The old one, the eleventh, had included a majority of slow-moving members, who realized the difficulties under which the country labored, without being able to devise any plans for removing them. Bad as the commercial situation had been, they had not wanted war, for that would have made matters worse. Under the circumstances, war to them meant little more than a public confession of hopelessness and helplessness. In the new Congress there were numbers of younger men, restless spirits who had long chafed under the cool indignities heaped upon the United States by the British and French governments. Little given to considering remote consequences, they demanded war to vindicate American honor.

In this group were included Henry Clay of Kentucky, chosen speaker of the House, Felix Grundy of Tennessee, and Cheves, Calhoun, and Lowndes of South Carolina. Angered at the long manifestation of incompetence, they made up their minds to act.
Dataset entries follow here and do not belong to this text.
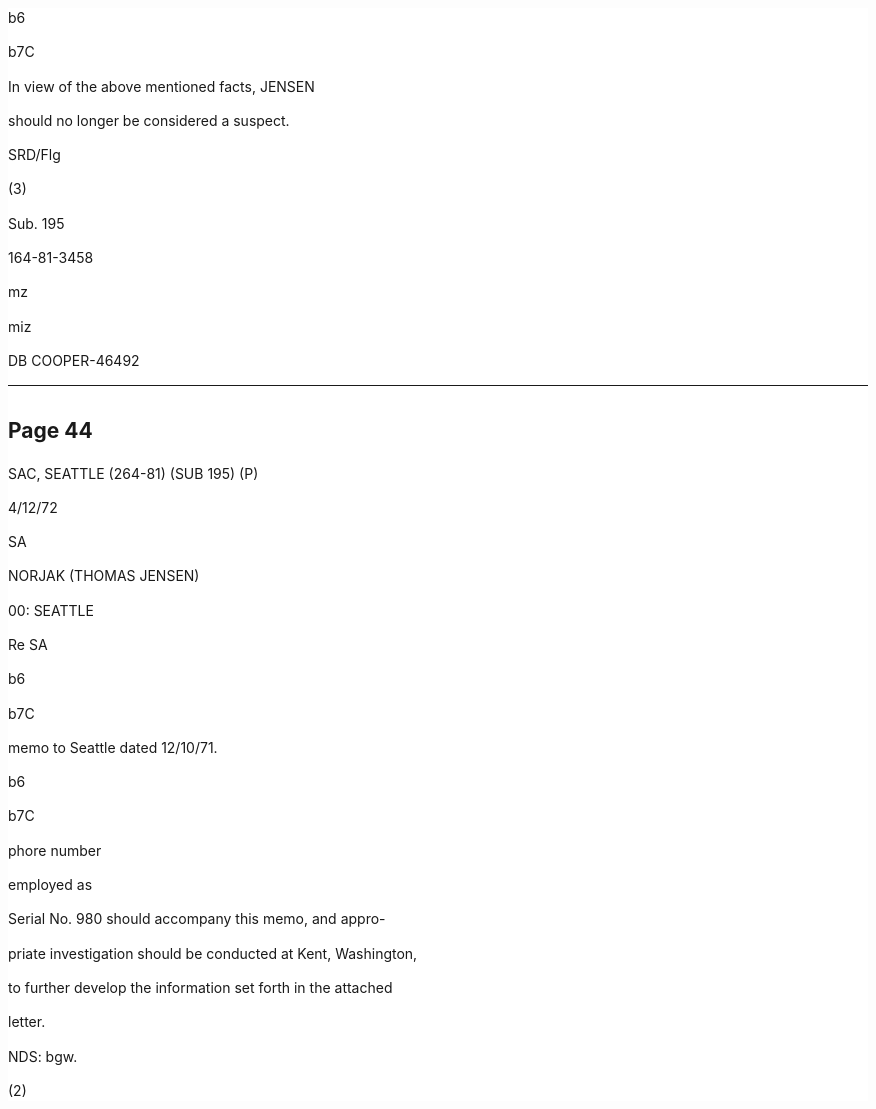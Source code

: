 b6

b7C

In view of the above mentioned facts, JENSEN

should no longer be considered a suspect.

SRD/Flg

(3)

Sub. 195

164-81-3458

mz

miz

DB COOPER-46492

---

## Page 44

SAC, SEATTLE (264-81) (SUB 195) (P)

4/12/72

SA

NORJAK (THOMAS JENSEN)

00: SEATTLE

Re SA

b6

b7C

memo to Seattle dated 12/10/71.

b6

b7C

phore number

employed as

Serial No. 980 should accompany this memo, and appro-

priate investigation should be conducted at Kent, Washington,

to further develop the information set forth in the attached

letter.

NDS: bgw.

(2)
They would at least have the satisfaction of doing something, and whether they got results or not they would in their very action free themselves from much torment of soul.

On November 29, 1811, Peter B. Porter, an older radical, chairman of the House committee on foreign affairs, submitted a report demanding war. This show of spirit found an enthusiastic response in the country at large. From state after state resolutions came in, urging an immediate declaration.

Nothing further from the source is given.